Start of Dataset content

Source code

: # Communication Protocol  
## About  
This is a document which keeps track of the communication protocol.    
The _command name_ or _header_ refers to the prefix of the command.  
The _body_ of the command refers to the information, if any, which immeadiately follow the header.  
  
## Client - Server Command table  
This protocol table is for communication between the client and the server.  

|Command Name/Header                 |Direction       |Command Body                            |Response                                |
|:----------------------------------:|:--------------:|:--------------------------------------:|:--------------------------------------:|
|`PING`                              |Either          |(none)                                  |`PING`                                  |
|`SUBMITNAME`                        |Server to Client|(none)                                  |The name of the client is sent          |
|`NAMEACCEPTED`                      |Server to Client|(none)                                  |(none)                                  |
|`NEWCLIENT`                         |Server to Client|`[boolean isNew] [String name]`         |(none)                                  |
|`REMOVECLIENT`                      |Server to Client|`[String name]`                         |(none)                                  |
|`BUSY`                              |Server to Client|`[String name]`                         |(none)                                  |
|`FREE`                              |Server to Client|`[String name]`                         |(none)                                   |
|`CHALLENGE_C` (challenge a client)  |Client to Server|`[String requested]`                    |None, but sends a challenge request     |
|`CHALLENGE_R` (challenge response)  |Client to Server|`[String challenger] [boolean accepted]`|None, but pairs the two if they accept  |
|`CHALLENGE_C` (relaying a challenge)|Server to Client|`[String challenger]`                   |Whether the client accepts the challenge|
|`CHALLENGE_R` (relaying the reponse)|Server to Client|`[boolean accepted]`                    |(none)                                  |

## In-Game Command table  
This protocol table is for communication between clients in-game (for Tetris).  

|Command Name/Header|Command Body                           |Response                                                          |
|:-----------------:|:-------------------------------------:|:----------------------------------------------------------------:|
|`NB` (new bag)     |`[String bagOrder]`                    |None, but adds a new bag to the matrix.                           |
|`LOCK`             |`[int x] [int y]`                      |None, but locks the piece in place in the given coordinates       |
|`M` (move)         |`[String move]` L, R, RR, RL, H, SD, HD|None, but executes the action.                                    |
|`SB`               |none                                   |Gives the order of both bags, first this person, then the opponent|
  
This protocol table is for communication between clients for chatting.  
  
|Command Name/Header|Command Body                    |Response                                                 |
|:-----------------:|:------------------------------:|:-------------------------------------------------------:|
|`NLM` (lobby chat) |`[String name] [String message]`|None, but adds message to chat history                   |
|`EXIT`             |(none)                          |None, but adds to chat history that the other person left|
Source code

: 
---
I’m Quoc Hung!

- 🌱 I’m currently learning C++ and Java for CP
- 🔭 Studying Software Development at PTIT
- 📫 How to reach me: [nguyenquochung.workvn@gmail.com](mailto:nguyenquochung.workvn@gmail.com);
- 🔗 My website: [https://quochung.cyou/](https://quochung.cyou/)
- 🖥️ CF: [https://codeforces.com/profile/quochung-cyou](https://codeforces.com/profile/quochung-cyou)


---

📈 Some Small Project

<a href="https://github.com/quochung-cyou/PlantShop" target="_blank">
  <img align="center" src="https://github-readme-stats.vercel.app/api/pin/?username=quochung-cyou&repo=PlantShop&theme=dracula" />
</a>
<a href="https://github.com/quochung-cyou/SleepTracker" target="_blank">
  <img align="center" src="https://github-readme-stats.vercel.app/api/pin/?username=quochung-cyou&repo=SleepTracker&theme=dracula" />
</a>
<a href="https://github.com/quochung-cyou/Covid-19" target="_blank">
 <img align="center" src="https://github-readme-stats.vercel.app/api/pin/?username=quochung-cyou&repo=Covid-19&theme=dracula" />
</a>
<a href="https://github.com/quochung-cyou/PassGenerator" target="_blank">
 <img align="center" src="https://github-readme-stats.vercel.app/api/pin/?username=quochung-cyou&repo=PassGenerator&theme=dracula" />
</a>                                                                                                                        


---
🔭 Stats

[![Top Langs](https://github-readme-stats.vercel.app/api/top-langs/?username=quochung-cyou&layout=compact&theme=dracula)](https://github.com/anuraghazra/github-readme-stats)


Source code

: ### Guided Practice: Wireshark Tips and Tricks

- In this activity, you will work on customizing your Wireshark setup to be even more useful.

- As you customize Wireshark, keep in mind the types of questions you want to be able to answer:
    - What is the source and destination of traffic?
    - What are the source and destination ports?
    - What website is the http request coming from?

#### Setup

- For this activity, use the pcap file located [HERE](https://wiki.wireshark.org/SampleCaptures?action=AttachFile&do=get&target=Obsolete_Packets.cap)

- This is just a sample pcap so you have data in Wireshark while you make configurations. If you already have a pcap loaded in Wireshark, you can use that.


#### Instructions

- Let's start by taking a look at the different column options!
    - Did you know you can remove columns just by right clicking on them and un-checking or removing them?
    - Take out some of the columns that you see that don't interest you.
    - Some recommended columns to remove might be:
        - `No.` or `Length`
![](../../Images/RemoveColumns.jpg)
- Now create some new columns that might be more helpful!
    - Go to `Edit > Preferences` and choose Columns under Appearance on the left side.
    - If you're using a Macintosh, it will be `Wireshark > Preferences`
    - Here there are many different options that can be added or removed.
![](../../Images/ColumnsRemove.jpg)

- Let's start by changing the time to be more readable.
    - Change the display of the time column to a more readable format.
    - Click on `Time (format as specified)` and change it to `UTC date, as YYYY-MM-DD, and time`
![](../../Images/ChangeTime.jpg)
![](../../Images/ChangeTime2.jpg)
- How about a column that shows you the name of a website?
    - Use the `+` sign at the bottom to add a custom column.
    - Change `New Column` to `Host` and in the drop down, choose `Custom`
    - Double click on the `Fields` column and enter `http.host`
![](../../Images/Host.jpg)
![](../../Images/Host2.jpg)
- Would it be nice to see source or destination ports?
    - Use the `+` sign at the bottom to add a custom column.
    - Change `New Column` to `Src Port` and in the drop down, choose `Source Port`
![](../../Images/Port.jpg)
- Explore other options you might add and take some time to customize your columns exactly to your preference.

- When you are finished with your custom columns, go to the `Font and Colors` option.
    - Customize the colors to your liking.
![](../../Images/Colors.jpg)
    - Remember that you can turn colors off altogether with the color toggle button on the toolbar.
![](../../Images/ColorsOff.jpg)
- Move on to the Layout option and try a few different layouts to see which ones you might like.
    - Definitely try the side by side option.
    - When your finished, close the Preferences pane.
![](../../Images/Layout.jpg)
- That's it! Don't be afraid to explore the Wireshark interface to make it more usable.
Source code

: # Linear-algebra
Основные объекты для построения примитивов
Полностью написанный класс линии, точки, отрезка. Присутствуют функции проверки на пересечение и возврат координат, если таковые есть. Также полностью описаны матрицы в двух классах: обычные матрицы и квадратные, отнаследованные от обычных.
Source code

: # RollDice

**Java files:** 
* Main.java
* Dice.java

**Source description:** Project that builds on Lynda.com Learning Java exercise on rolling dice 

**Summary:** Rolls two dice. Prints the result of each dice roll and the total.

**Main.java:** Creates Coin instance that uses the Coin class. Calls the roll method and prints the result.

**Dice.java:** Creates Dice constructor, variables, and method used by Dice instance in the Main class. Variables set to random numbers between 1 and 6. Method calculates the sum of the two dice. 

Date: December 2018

End of Dataset content

- Exercise aim -
Out of the data above, return each line where the word "readable" can be found.

- Written solution -
- Let's start by changing the time to be more readable.
    - Change the display of the time column to a more readable format.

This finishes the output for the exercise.